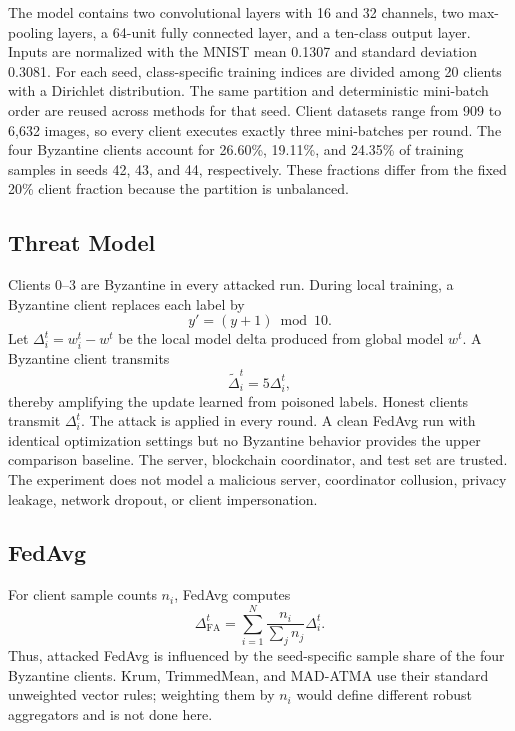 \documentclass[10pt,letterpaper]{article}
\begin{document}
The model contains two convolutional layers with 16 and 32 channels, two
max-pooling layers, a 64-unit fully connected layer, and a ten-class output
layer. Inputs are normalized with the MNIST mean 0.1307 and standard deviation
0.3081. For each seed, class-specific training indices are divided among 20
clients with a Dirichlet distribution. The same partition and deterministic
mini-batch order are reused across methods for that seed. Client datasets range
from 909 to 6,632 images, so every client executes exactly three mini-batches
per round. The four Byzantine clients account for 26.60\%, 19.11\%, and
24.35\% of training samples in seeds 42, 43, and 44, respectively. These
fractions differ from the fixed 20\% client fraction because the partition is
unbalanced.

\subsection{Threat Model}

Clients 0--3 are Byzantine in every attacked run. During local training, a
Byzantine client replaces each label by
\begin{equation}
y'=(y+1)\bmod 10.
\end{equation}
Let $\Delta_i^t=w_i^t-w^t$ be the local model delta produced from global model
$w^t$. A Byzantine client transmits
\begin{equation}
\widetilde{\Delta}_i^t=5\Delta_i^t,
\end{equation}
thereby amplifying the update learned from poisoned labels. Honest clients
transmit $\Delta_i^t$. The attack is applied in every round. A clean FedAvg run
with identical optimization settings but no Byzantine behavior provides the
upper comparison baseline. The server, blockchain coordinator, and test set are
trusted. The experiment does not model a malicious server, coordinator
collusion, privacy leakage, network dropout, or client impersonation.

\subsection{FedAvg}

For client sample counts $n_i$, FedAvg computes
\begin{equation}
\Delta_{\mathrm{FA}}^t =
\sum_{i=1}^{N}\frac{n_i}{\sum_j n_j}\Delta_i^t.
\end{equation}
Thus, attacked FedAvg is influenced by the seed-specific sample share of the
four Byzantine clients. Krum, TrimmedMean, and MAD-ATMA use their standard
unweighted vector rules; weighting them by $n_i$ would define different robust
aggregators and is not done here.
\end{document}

━━━━━━━━━━━━━━━━

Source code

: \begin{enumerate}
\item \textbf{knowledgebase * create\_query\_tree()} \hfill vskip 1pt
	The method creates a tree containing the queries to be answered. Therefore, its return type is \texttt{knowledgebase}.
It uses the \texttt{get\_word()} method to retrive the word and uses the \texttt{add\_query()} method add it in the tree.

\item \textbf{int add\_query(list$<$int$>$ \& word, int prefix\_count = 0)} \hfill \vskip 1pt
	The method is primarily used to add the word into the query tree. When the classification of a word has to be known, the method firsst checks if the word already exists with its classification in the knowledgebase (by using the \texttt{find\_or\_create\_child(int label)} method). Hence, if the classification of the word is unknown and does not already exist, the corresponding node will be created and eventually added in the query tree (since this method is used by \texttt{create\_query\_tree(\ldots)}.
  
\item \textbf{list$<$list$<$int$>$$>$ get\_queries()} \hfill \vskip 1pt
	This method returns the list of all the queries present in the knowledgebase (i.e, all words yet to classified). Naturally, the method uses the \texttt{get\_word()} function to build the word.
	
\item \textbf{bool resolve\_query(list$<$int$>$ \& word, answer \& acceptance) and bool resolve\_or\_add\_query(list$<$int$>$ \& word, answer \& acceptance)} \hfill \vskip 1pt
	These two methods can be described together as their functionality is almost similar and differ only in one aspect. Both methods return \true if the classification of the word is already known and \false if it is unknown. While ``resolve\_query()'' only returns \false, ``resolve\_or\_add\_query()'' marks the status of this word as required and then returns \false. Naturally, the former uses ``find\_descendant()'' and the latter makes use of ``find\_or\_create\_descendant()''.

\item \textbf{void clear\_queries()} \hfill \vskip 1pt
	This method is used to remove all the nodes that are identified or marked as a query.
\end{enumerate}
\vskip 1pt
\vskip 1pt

━━━━━━━━━━━━━━━━

> _YOUR ASSIGNMENT_
Scan the data above, find each line with "every", and copy it.

> _SOLVED EXERCISE_
from 909 to 6,632 images, so every client executes exactly three mini-batches
Clients 0--3 are Byzantine in every attacked run. During local training, a
transmit $\Delta_i^t$. The attack is applied in every round. A clean FedAvg run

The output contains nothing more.